> **Work item**:
Reproduce exactly the lines from the start of the records through the line containing "1. **Read SDK", both included. Leave the pictures out.

*** Data for the task Section Begins ***

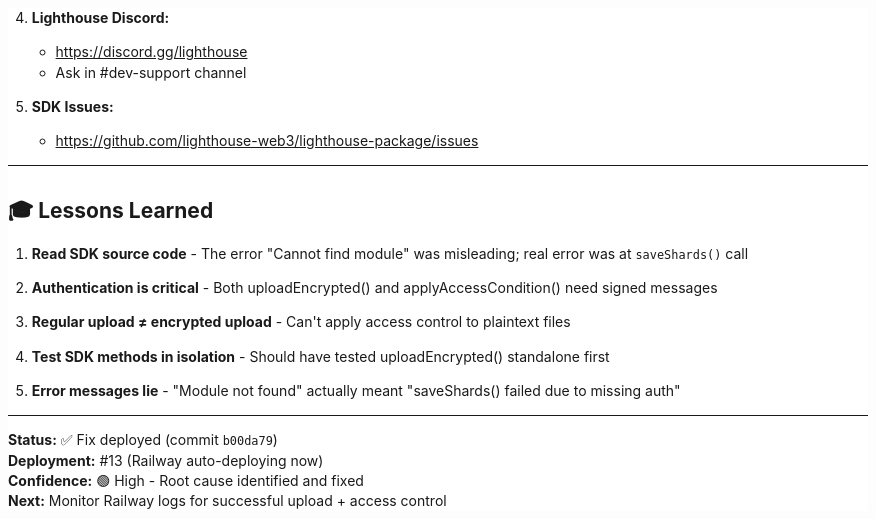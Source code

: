 4. **Lighthouse Discord:**
   - https://discord.gg/lighthouse
   - Ask in #dev-support channel

5. **SDK Issues:**
   - https://github.com/lighthouse-web3/lighthouse-package/issues

---

## 🎓 Lessons Learned

1. **Read SDK source code** - The error "Cannot find module" was misleading; real error was at `saveShards()` call

2. **Authentication is critical** - Both uploadEncrypted() and applyAccessCondition() need signed messages

3. **Regular upload ≠ encrypted upload** - Can't apply access control to plaintext files

4. **Test SDK methods in isolation** - Should have tested uploadEncrypted() standalone first

5. **Error messages lie** - "Module not found" actually meant "saveShards() failed due to missing auth"

---

**Status:** ✅ Fix deployed (commit `b00da79`)  
**Deployment:** #13 (Railway auto-deploying now)  
**Confidence:** 🟢 High - Root cause identified and fixed  
**Next:** Monitor Railway logs for successful upload + access control

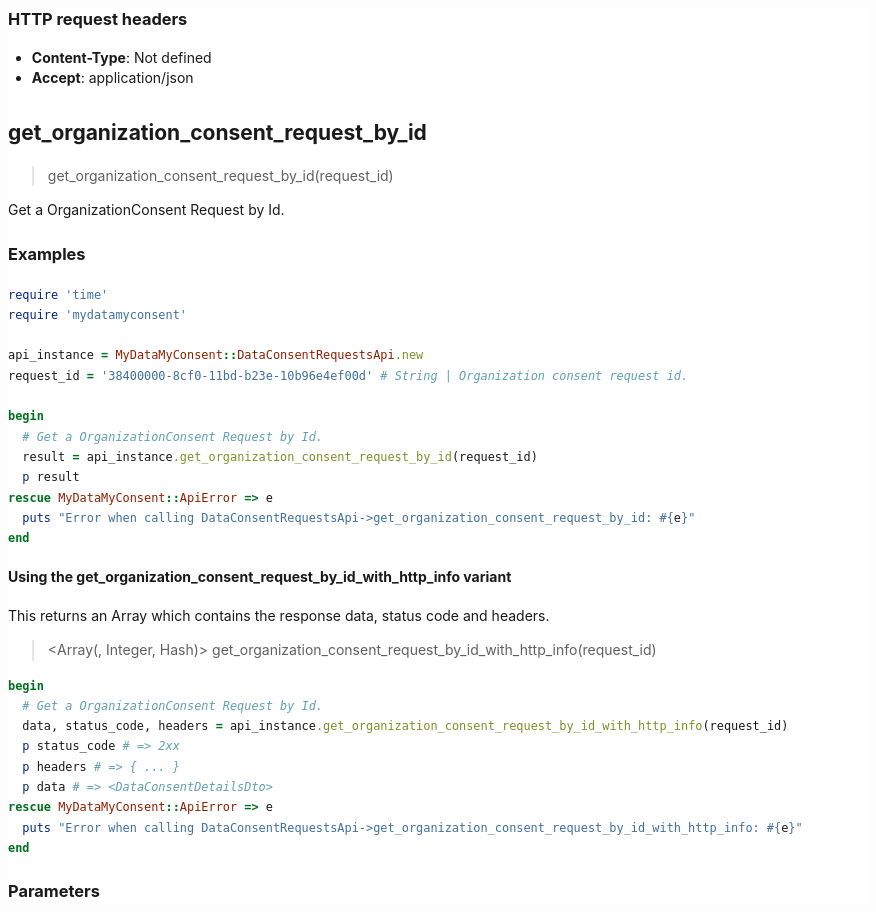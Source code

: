 ### HTTP request headers

- **Content-Type**: Not defined
- **Accept**: application/json


## get_organization_consent_request_by_id

> <DataConsentDetailsDto> get_organization_consent_request_by_id(request_id)

Get a OrganizationConsent Request by Id.

### Examples

```ruby
require 'time'
require 'mydatamyconsent'

api_instance = MyDataMyConsent::DataConsentRequestsApi.new
request_id = '38400000-8cf0-11bd-b23e-10b96e4ef00d' # String | Organization consent request id.

begin
  # Get a OrganizationConsent Request by Id.
  result = api_instance.get_organization_consent_request_by_id(request_id)
  p result
rescue MyDataMyConsent::ApiError => e
  puts "Error when calling DataConsentRequestsApi->get_organization_consent_request_by_id: #{e}"
end
```

#### Using the get_organization_consent_request_by_id_with_http_info variant

This returns an Array which contains the response data, status code and headers.

> <Array(<DataConsentDetailsDto>, Integer, Hash)> get_organization_consent_request_by_id_with_http_info(request_id)

```ruby
begin
  # Get a OrganizationConsent Request by Id.
  data, status_code, headers = api_instance.get_organization_consent_request_by_id_with_http_info(request_id)
  p status_code # => 2xx
  p headers # => { ... }
  p data # => <DataConsentDetailsDto>
rescue MyDataMyConsent::ApiError => e
  puts "Error when calling DataConsentRequestsApi->get_organization_consent_request_by_id_with_http_info: #{e}"
end
```

### Parameters
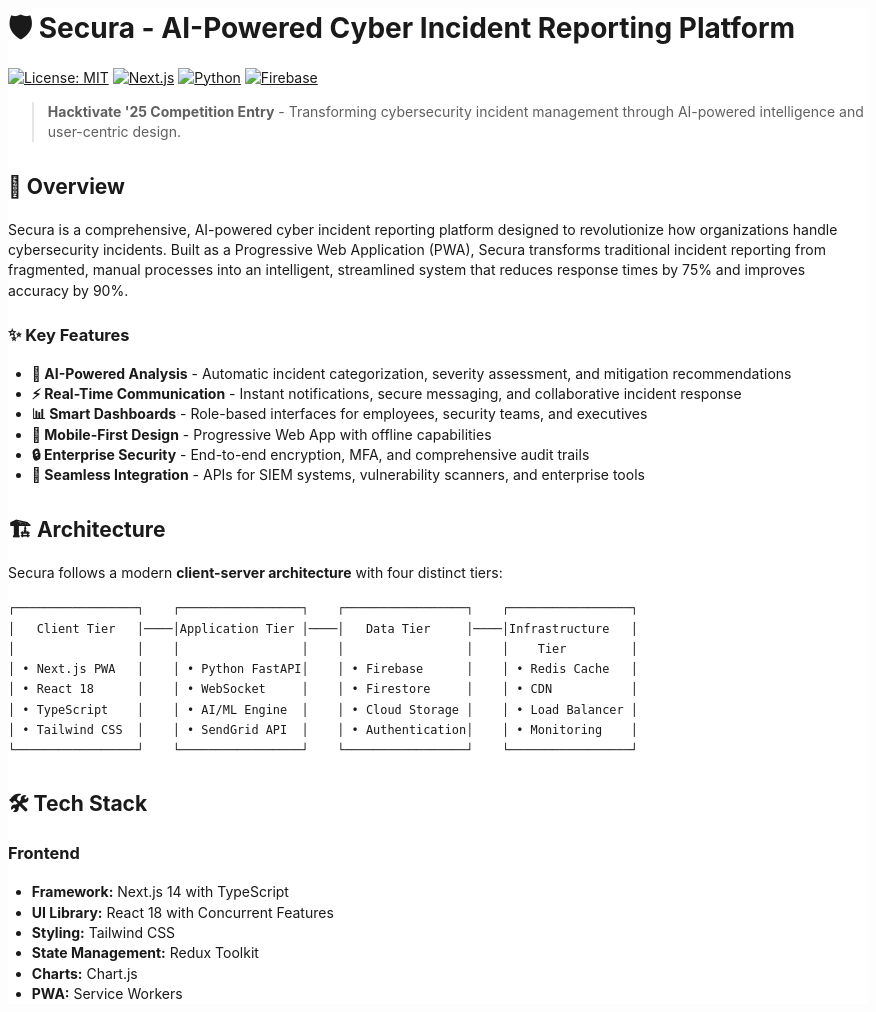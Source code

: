 # 🛡️ Secura - AI-Powered Cyber Incident Reporting Platform

[![License: MIT](https://img.shields.io/badge/License-MIT-yellow.svg)](https://opensource.org/licenses/MIT)
[![Next.js](https://img.shields.io/badge/Next.js-14-black)](https://nextjs.org/)
[![Python](https://img.shields.io/badge/Python-3.9+-blue)](https://python.org/)
[![Firebase](https://img.shields.io/badge/Firebase-9.0+-orange)](https://firebase.google.com/)

> **Hacktivate '25 Competition Entry** - Transforming cybersecurity incident management through AI-powered intelligence and user-centric design.

## 🚀 Overview

Secura is a comprehensive, AI-powered cyber incident reporting platform designed to revolutionize how organizations handle cybersecurity incidents. Built as a Progressive Web Application (PWA), Secura transforms traditional incident reporting from fragmented, manual processes into an intelligent, streamlined system that reduces response times by 75% and improves accuracy by 90%.

### ✨ Key Features

- **🤖 AI-Powered Analysis** - Automatic incident categorization, severity assessment, and mitigation recommendations
- **⚡ Real-Time Communication** - Instant notifications, secure messaging, and collaborative incident response
- **📊 Smart Dashboards** - Role-based interfaces for employees, security teams, and executives
- **📱 Mobile-First Design** - Progressive Web App with offline capabilities
- **🔒 Enterprise Security** - End-to-end encryption, MFA, and comprehensive audit trails
- **🔗 Seamless Integration** - APIs for SIEM systems, vulnerability scanners, and enterprise tools

## 🏗️ Architecture

Secura follows a modern **client-server architecture** with four distinct tiers:

```
┌─────────────────┐    ┌─────────────────┐    ┌─────────────────┐    ┌─────────────────┐
│   Client Tier   │────│Application Tier │────│   Data Tier     │────│Infrastructure   │
│                 │    │                 │    │                 │    │    Tier         │
│ • Next.js PWA   │    │ • Python FastAPI│    │ • Firebase      │    │ • Redis Cache   │
│ • React 18      │    │ • WebSocket     │    │ • Firestore     │    │ • CDN           │
│ • TypeScript    │    │ • AI/ML Engine  │    │ • Cloud Storage │    │ • Load Balancer │
│ • Tailwind CSS  │    │ • SendGrid API  │    │ • Authentication│    │ • Monitoring    │
└─────────────────┘    └─────────────────┘    └─────────────────┘    └─────────────────┘
```

## 🛠️ Tech Stack

### Frontend
- **Framework:** Next.js 14 with TypeScript
- **UI Library:** React 18 with Concurrent Features
- **Styling:** Tailwind CSS
- **State Management:** Redux Toolkit
- **Charts:** Chart.js
- **PWA:** Service Workers
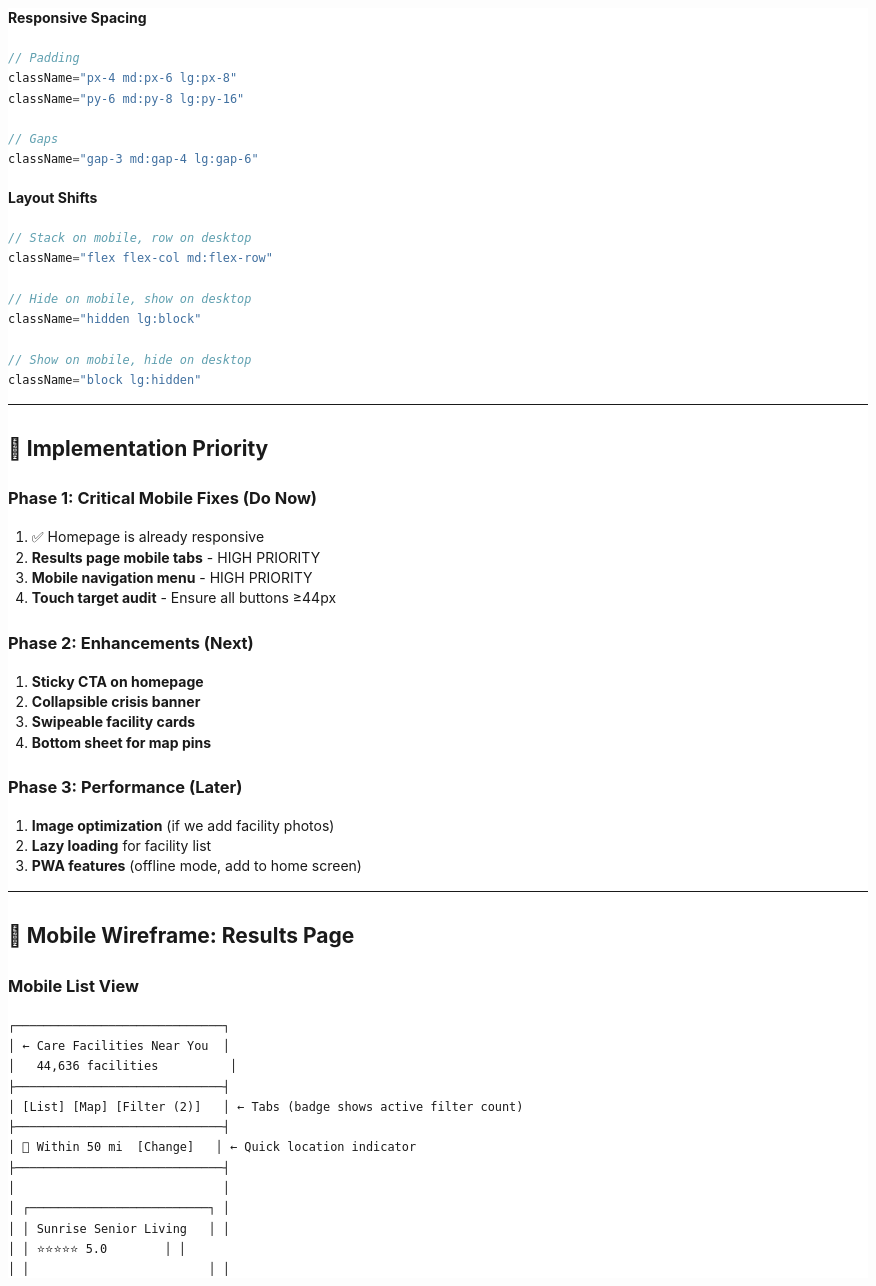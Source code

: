 #### Responsive Spacing
```jsx
// Padding
className="px-4 md:px-6 lg:px-8"
className="py-6 md:py-8 lg:py-16"

// Gaps
className="gap-3 md:gap-4 lg:gap-6"
```

#### Layout Shifts
```jsx
// Stack on mobile, row on desktop
className="flex flex-col md:flex-row"

// Hide on mobile, show on desktop
className="hidden lg:block"

// Show on mobile, hide on desktop
className="block lg:hidden"
```

---

## 🔧 Implementation Priority

### Phase 1: Critical Mobile Fixes (Do Now)
1. ✅ Homepage is already responsive
2. **Results page mobile tabs** - HIGH PRIORITY
3. **Mobile navigation menu** - HIGH PRIORITY
4. **Touch target audit** - Ensure all buttons ≥44px

### Phase 2: Enhancements (Next)
1. **Sticky CTA on homepage**
2. **Collapsible crisis banner**
3. **Swipeable facility cards**
4. **Bottom sheet for map pins**

### Phase 3: Performance (Later)
1. **Image optimization** (if we add facility photos)
2. **Lazy loading** for facility list
3. **PWA features** (offline mode, add to home screen)

---

## 📐 Mobile Wireframe: Results Page

### Mobile List View
```
┌─────────────────────────────┐
│ ← Care Facilities Near You  │
│   44,636 facilities          │
├─────────────────────────────┤
│ [List] [Map] [Filter (2)]   │ ← Tabs (badge shows active filter count)
├─────────────────────────────┤
│ 📍 Within 50 mi  [Change]   │ ← Quick location indicator
├─────────────────────────────┤
│                             │
│ ┌─────────────────────────┐ │
│ │ Sunrise Senior Living   │ │
│ │ ⭐⭐⭐⭐⭐ 5.0        │ │
│ │                         │ │
```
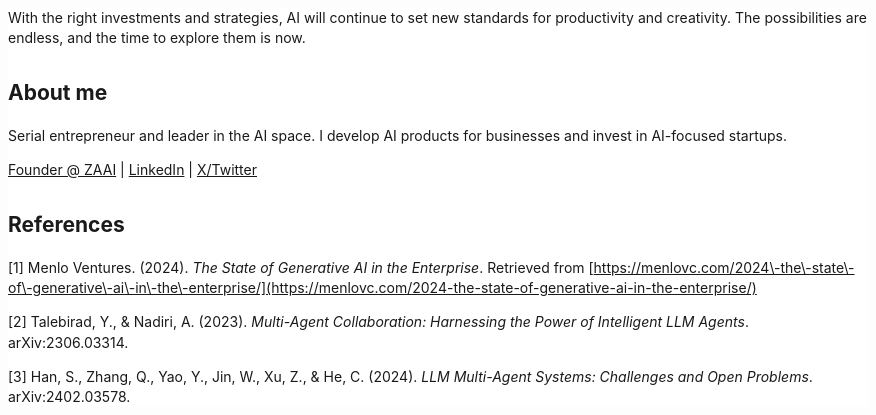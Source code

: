 With the right investments and strategies, AI will continue to set new standards for productivity and creativity. The possibilities are endless, and the time to explore them is now.


## About me

Serial entrepreneur and leader in the AI space. I develop AI products for businesses and invest in AI\-focused startups.

[Founder @ ZAAI](http://zaai.ai/) \| [LinkedIn](https://www.linkedin.com/in/luisbrasroque/) \| [X/Twitter](https://x.com/luisbrasroque)


## References

\[1] Menlo Ventures. (2024\). *The State of Generative AI in the Enterprise*. Retrieved from [https://menlovc.com/2024\-the\-state\-of\-generative\-ai\-in\-the\-enterprise/](https://menlovc.com/2024-the-state-of-generative-ai-in-the-enterprise/)

\[2] Talebirad, Y., \& Nadiri, A. (2023\). *Multi\-Agent Collaboration: Harnessing the Power of Intelligent LLM Agents*. arXiv:2306\.03314\.

\[3] Han, S., Zhang, Q., Yao, Y., Jin, W., Xu, Z., \& He, C. (2024\). *LLM Multi\-Agent Systems: Challenges and Open Problems*. arXiv:2402\.03578\.



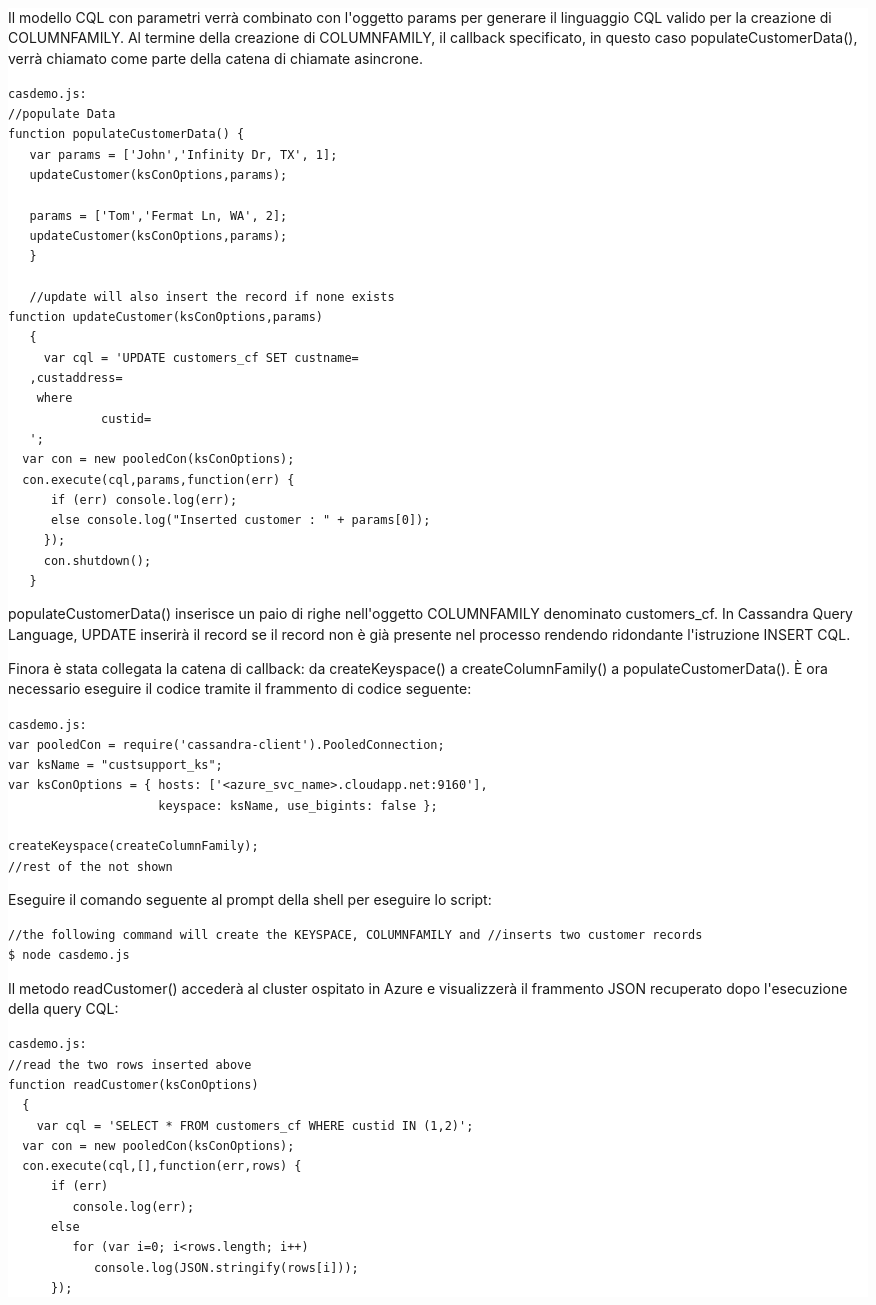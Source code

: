 Il modello CQL con parametri verrà combinato con l'oggetto params per generare il linguaggio CQL valido per la creazione di COLUMNFAMILY. Al termine della creazione di COLUMNFAMILY, il callback specificato, in questo caso populateCustomerData(), verrà chiamato come parte della catena di chiamate asincrone.

    casdemo.js: 
    //populate Data
    function populateCustomerData() {
       var params = ['John','Infinity Dr, TX', 1];
       updateCustomer(ksConOptions,params);

       params = ['Tom','Fermat Ln, WA', 2];
       updateCustomer(ksConOptions,params);
       }
       
       //update will also insert the record if none exists
    function updateCustomer(ksConOptions,params)
       {
         var cql = 'UPDATE customers_cf SET custname=
       ,custaddress=
        where 
                 custid=
       ';
      var con = new pooledCon(ksConOptions);
      con.execute(cql,params,function(err) {
          if (err) console.log(err);
          else console.log("Inserted customer : " + params[0]);
         });
         con.shutdown();
       }

populateCustomerData() inserisce un paio di righe nell'oggetto COLUMNFAMILY denominato customers\_cf. In Cassandra Query Language, UPDATE inserirà il record se il record non è già presente nel processo rendendo ridondante l'istruzione INSERT CQL.

Finora è stata collegata la catena di callback: da createKeyspace() a createColumnFamily() a populateCustomerData(). È ora necessario eseguire il codice tramite il frammento di codice seguente:

    casdemo.js:
    var pooledCon = require('cassandra-client').PooledConnection;
    var ksName = "custsupport_ks";
    var ksConOptions = { hosts: ['<azure_svc_name>.cloudapp.net:9160'], 
                         keyspace: ksName, use_bigints: false };

    createKeyspace(createColumnFamily);
    //rest of the not shown

Eseguire il comando seguente al prompt della shell per eseguire lo script:

    //the following command will create the KEYSPACE, COLUMNFAMILY and //inserts two customer records
    $ node casdemo.js

Il metodo readCustomer() accederà al cluster ospitato in Azure e visualizzerà il frammento JSON recuperato dopo l'esecuzione della query CQL:

    casdemo.js: 
    //read the two rows inserted above
    function readCustomer(ksConOptions)
      {
        var cql = 'SELECT * FROM customers_cf WHERE custid IN (1,2)';
      var con = new pooledCon(ksConOptions);
      con.execute(cql,[],function(err,rows) {
          if (err) 
             console.log(err);
          else 
             for (var i=0; i<rows.length; i++)
                console.log(JSON.stringify(rows[i]));
          });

*** Data for the task Section Ends ***

> **Problem solution**:
Source code

: 4. **Lighthouse Discord:**
   - https://discord.gg/lighthouse
   - Ask in #dev-support channel

5. **SDK Issues:**
   - https://github.com/lighthouse-web3/lighthouse-package/issues

---

## 🎓 Lessons Learned

1. **Read SDK source code** - The error "Cannot find module" was misleading; real error was at `saveShards()` call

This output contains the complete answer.